Qué proponen realmente Sisson y Jiang

Melanie Sisson, investigadora principal de la Brookings Institution, y Tianjiao Jiang, profesora asociada de la Universidad de Fudan, participan desde hace años en el Diálogo EEUU-China sobre IA y Seguridad Nacional de Brookings-Tsinghua, un canal informal de segunda vía activo desde 2019. En un documento publicado este mes recomiendan prohibir formalmente que la IA lance armas nucleares o ataque sistemas de mando, control y comunicaciones nucleares por su cuenta, y aplicar la misma exigencia de autorización humana a los ciberataques contra infraestructuras críticas: finanzas, salud, energía y transporte. También proponen una línea militar directa EEUU-China para incidentes causados por fallos de IA o ciberataques asistidos por IA, construida sobre canales de comunicación de defensa ya existentes, además de un grupo de trabajo conjunto que defina que significa realmente el "control humano significativo", ya que ambos países usan hoy terminos distintos para ello.

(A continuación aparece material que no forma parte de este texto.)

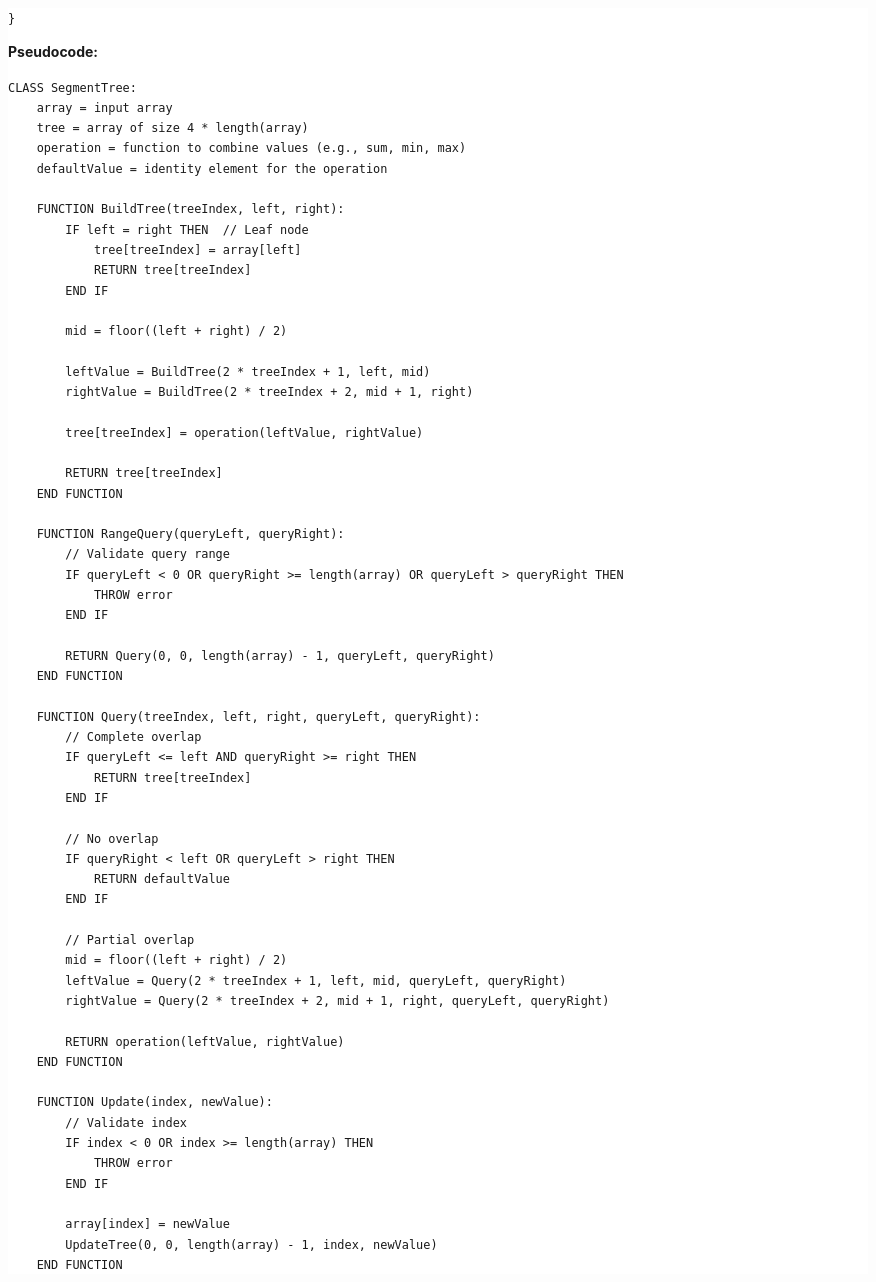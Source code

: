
 ```javascript
}
```

**Pseudocode:**
```
CLASS SegmentTree:
    array = input array
    tree = array of size 4 * length(array)
    operation = function to combine values (e.g., sum, min, max)
    defaultValue = identity element for the operation
    
    FUNCTION BuildTree(treeIndex, left, right):
        IF left = right THEN  // Leaf node
            tree[treeIndex] = array[left]
            RETURN tree[treeIndex]
        END IF
        
        mid = floor((left + right) / 2)
        
        leftValue = BuildTree(2 * treeIndex + 1, left, mid)
        rightValue = BuildTree(2 * treeIndex + 2, mid + 1, right)
        
        tree[treeIndex] = operation(leftValue, rightValue)
        
        RETURN tree[treeIndex]
    END FUNCTION
    
    FUNCTION RangeQuery(queryLeft, queryRight):
        // Validate query range
        IF queryLeft < 0 OR queryRight >= length(array) OR queryLeft > queryRight THEN
            THROW error
        END IF
        
        RETURN Query(0, 0, length(array) - 1, queryLeft, queryRight)
    END FUNCTION
    
    FUNCTION Query(treeIndex, left, right, queryLeft, queryRight):
        // Complete overlap
        IF queryLeft <= left AND queryRight >= right THEN
            RETURN tree[treeIndex]
        END IF
        
        // No overlap
        IF queryRight < left OR queryLeft > right THEN
            RETURN defaultValue
        END IF
        
        // Partial overlap
        mid = floor((left + right) / 2)
        leftValue = Query(2 * treeIndex + 1, left, mid, queryLeft, queryRight)
        rightValue = Query(2 * treeIndex + 2, mid + 1, right, queryLeft, queryRight)
        
        RETURN operation(leftValue, rightValue)
    END FUNCTION
    
    FUNCTION Update(index, newValue):
        // Validate index
        IF index < 0 OR index >= length(array) THEN
            THROW error
        END IF
        
        array[index] = newValue
        UpdateTree(0, 0, length(array) - 1, index, newValue)
    END FUNCTION
```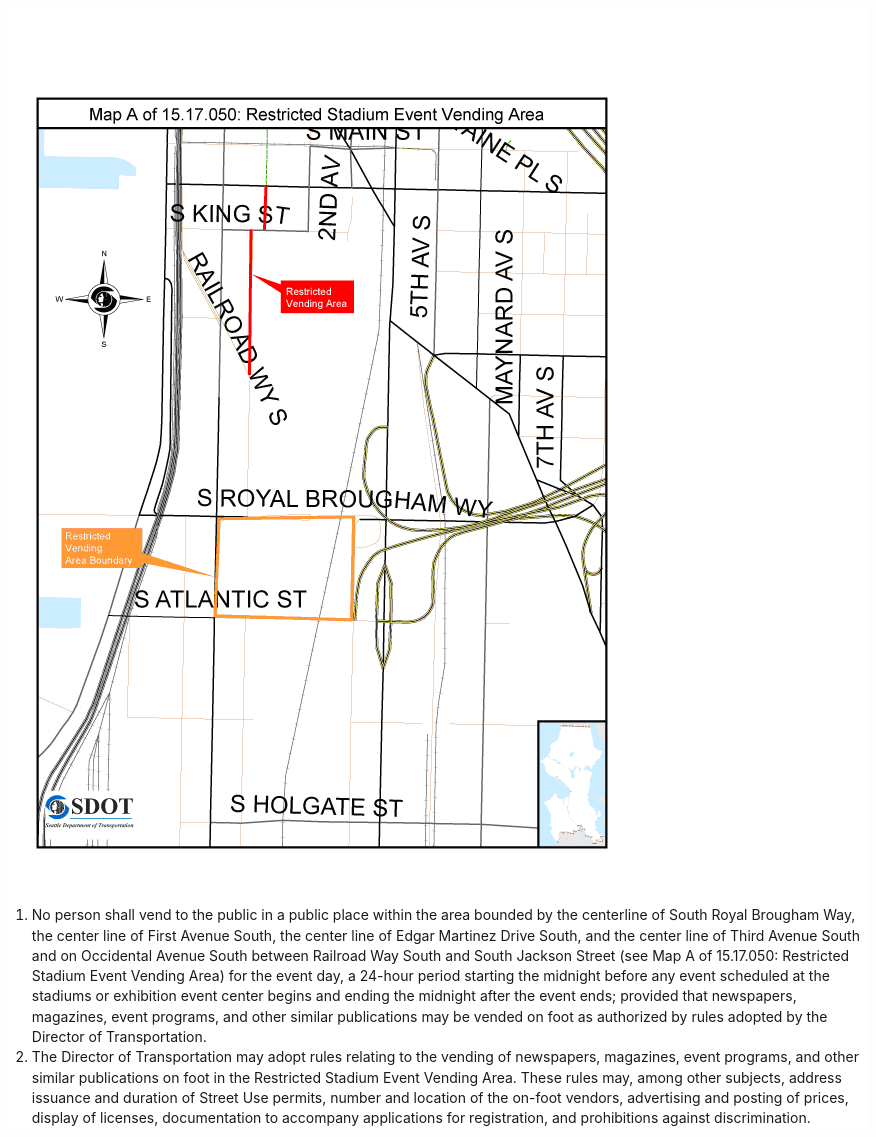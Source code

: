 ![15-17-050.png](./images/15-17-050.png)


1. No person shall vend to the public in a public place within the area bounded by the centerline of South Royal Brougham Way, the center line of First Avenue South, the center line of Edgar Martinez Drive South, and the center line of Third Avenue South and on Occidental Avenue South between Railroad Way South and South Jackson Street (see Map A of 15.17.050: Restricted Stadium Event Vending Area) for the event day, a 24-hour period starting the midnight before any event scheduled at the stadiums or exhibition event center begins and ending the midnight after the event ends; provided that newspapers, magazines, event programs, and other similar publications may be vended on foot as authorized by rules adopted by the Director of Transportation.
2. The Director of Transportation may adopt rules relating to the vending of newspapers, magazines, event programs, and other similar publications on foot in the Restricted Stadium Event Vending Area. These rules may, among other subjects, address issuance and duration of Street Use permits, number and location of the on-foot vendors, advertising and posting of prices, display of licenses, documentation to accompany applications for registration, and prohibitions against discrimination.
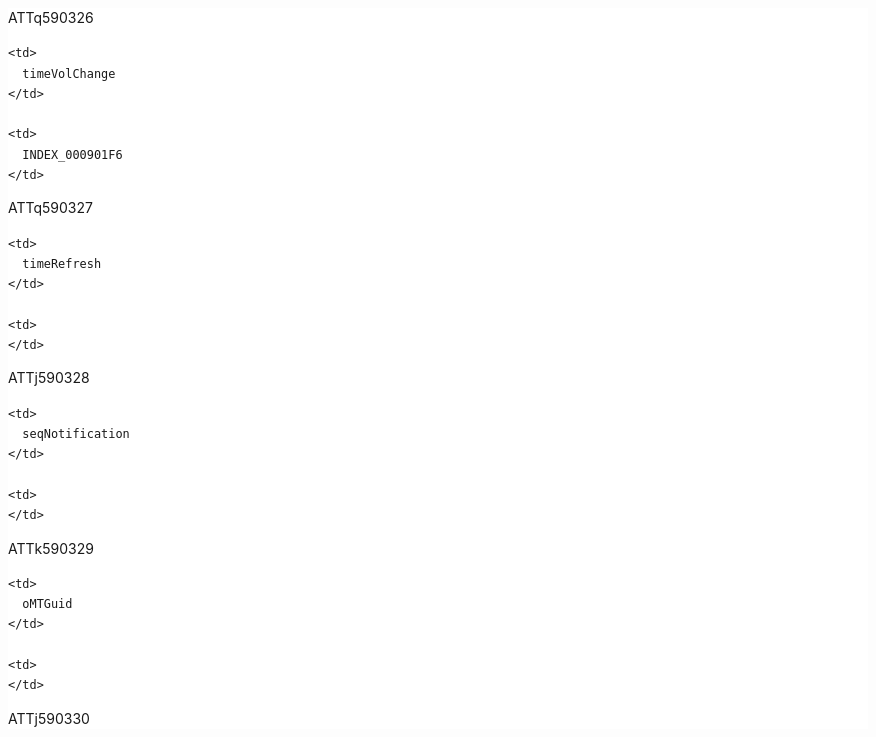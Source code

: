   <tr>
    <td>
      ATTq590326
    </td>
    
    <td>
      timeVolChange
    </td>
    
    <td>
      INDEX_000901F6
    </td>
  </tr>
  
  <tr>
    <td>
      ATTq590327
    </td>
    
    <td>
      timeRefresh
    </td>
    
    <td>
    </td>
  </tr>
  
  <tr>
    <td>
      ATTj590328
    </td>
    
    <td>
      seqNotification
    </td>
    
    <td>
    </td>
  </tr>
  
  <tr>
    <td>
      ATTk590329
    </td>
    
    <td>
      oMTGuid
    </td>
    
    <td>
    </td>
  </tr>
  
  <tr>
    <td>
      ATTj590330
    </td>
    
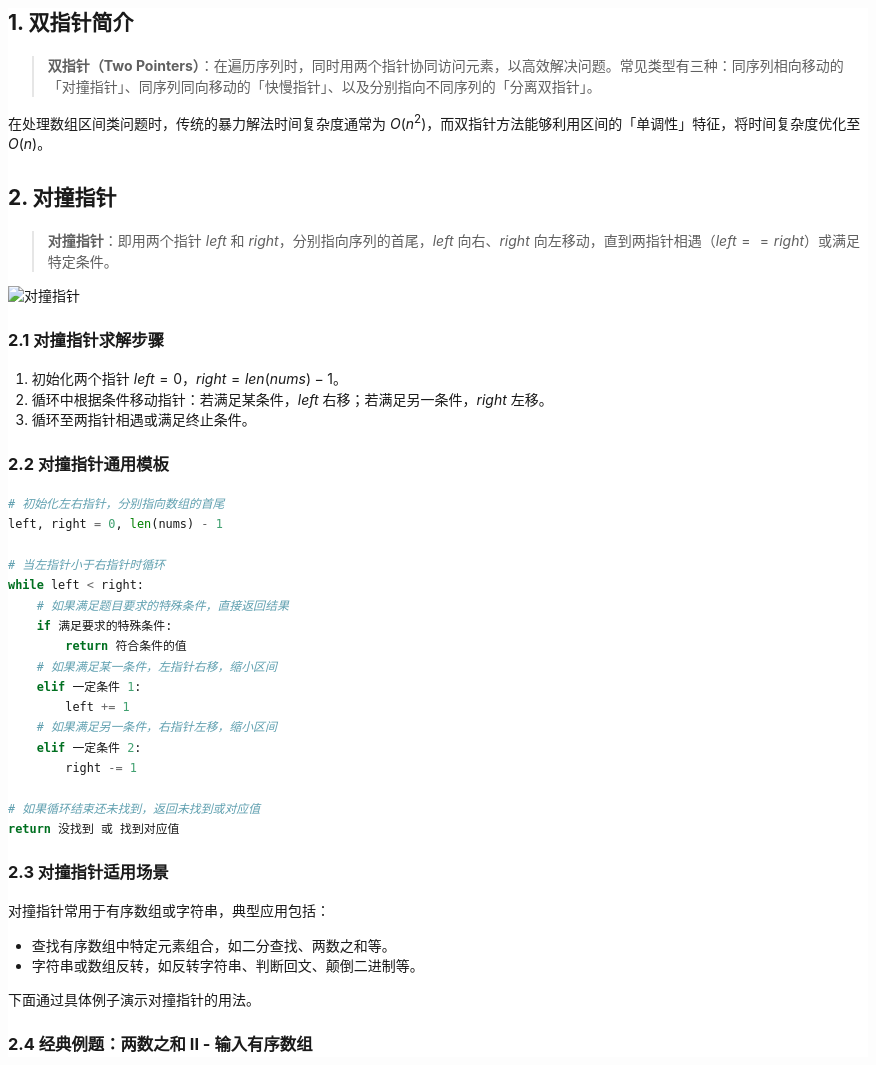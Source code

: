## 1. 双指针简介

> **双指针（Two Pointers）**：在遍历序列时，同时用两个指针协同访问元素，以高效解决问题。常见类型有三种：同序列相向移动的「对撞指针」、同序列同向移动的「快慢指针」、以及分别指向不同序列的「分离双指针」。

在处理数组区间类问题时，传统的暴力解法时间复杂度通常为 $O(n^2)$，而双指针方法能够利用区间的「单调性」特征，将时间复杂度优化至 $O(n)$。

## 2. 对撞指针

> **对撞指针**：即用两个指针 $left$ 和 $right$，分别指向序列的首尾，$left$ 向右、$right$ 向左移动，直到两指针相遇（$left == right$）或满足特定条件。

![对撞指针](https://qcdn.itcharge.cn/images/202405092155032.png)

### 2.1 对撞指针求解步骤

1. 初始化两个指针 $left = 0$，$right = len(nums) - 1$。
2. 循环中根据条件移动指针：若满足某条件，$left$ 右移；若满足另一条件，$right$ 左移。
3. 循环至两指针相遇或满足终止条件。

### 2.2 对撞指针通用模板

```python
# 初始化左右指针，分别指向数组的首尾
left, right = 0, len(nums) - 1

# 当左指针小于右指针时循环
while left < right:
    # 如果满足题目要求的特殊条件，直接返回结果
    if 满足要求的特殊条件:
        return 符合条件的值 
    # 如果满足某一条件，左指针右移，缩小区间
    elif 一定条件 1:
        left += 1
    # 如果满足另一条件，右指针左移，缩小区间
    elif 一定条件 2:
        right -= 1

# 如果循环结束还未找到，返回未找到或对应值
return 没找到 或 找到对应值
```

### 2.3 对撞指针适用场景

对撞指针常用于有序数组或字符串，典型应用包括：

- 查找有序数组中特定元素组合，如二分查找、两数之和等。
- 字符串或数组反转，如反转字符串、判断回文、颠倒二进制等。

下面通过具体例子演示对撞指针的用法。

### 2.4 经典例题：两数之和 II - 输入有序数组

Las recomendaciones se apoyan directamente en un acuerdo de noviembre de 2024 en el que los presidentes Biden y Xi afirmaron que deben ser personas, no la IA, quienes controlen la decisión de usar armas nucleares. Lo que proponen Sisson y Jiang es el primer intento de convertir ese principio en un mecanismo que funcione también para un escenario de ciberataque, no solo para una decisión de lanzamiento.

Por qué importa: la ventana de decisión es el problema

Jiang señala tres obstáculos concretos para que esto funcione en la práctica. Los ciberataques pueden ejecutarse en milisegundos, más rápido de lo que un humano puede reaccionar físicamente. La atribución es difícil: a menudo no está claro en el momento si un ataque asistido por IA lo lanzó un estado o un actor no estatal. Y la opacidad de los sistemas de IA dificulta que cada parte evalúe lo que puede hacer realmente el sistema de la otra, lo que empuja a ambas a asumir el peor escenario sobre la capacidad del rival. Una línea directa, no un tratado, es la respuesta propuesta, porque un tratado no se puede invocar en los minutos que deja un incidente real.

La cláusula sobre infraestructuras críticas va más allá de lo militar. El estándar propuesto, autorización humana obligatoria antes de cualquier ciberataque capaz de causar destrucción material, contaminación ambiental, caos social o enfermedad, lesiones o muerte generalizadas, se acerca a una plantilla de lo que cualquier operador de sistemas financieros, sanitarios, energéticos o de transporte podría tener que demostrar algún día: que mantiene a una persona en el circuito ante incidentes vinculados a la IA.

El momento elegido: antes de una reunión, no en lugar de ella

Las recomendaciones se publicaron antes de la reunión prevista para el 24 de septiembre de 2026 entre los presidentes Trump y Xi en Washington, y antes de un diálogo formal EEUU-China sobre IA a nivel gubernamental que se espera. Sisson y Jiang presentan el documento como material para que lo usen los negociadores, no como un acuerdo ya alcanzado, y ningún gobierno ha respaldado las propuestas concretas.

Los diálogos de segunda vía, canales de expertos con acceso informal a los gobiernos pero sin mandato negociador, tienen un historial real de aportar el vocabulario que después adoptan los acuerdos formales; la propia fórmula de control nuclear de Biden y Xi de 2024 procede de un proceso similar. Si algo de este lenguaje sobre la línea directa o las líneas rojas reaparece después del 24 de septiembre es lo que conviene vigilar a continuación.

Qué significa esto si gestiona infraestructuras críticas

Nada de esto es vinculante hoy. Pero la cláusula propuesta sobre infraestructuras críticas anticipa la forma que podrían tomar las futuras exigencias de respuesta a incidentes de IA y supervisión humana, no solo para militares sino también para operadores de finanzas, salud, energía y transporte. Trate este documento como una señal temprana de cómo se definirá formalmente el "control humano" en los incidentes de seguridad de IA, y compruebe después de la reunión Trump-Xi si algún gobierno lo menciona.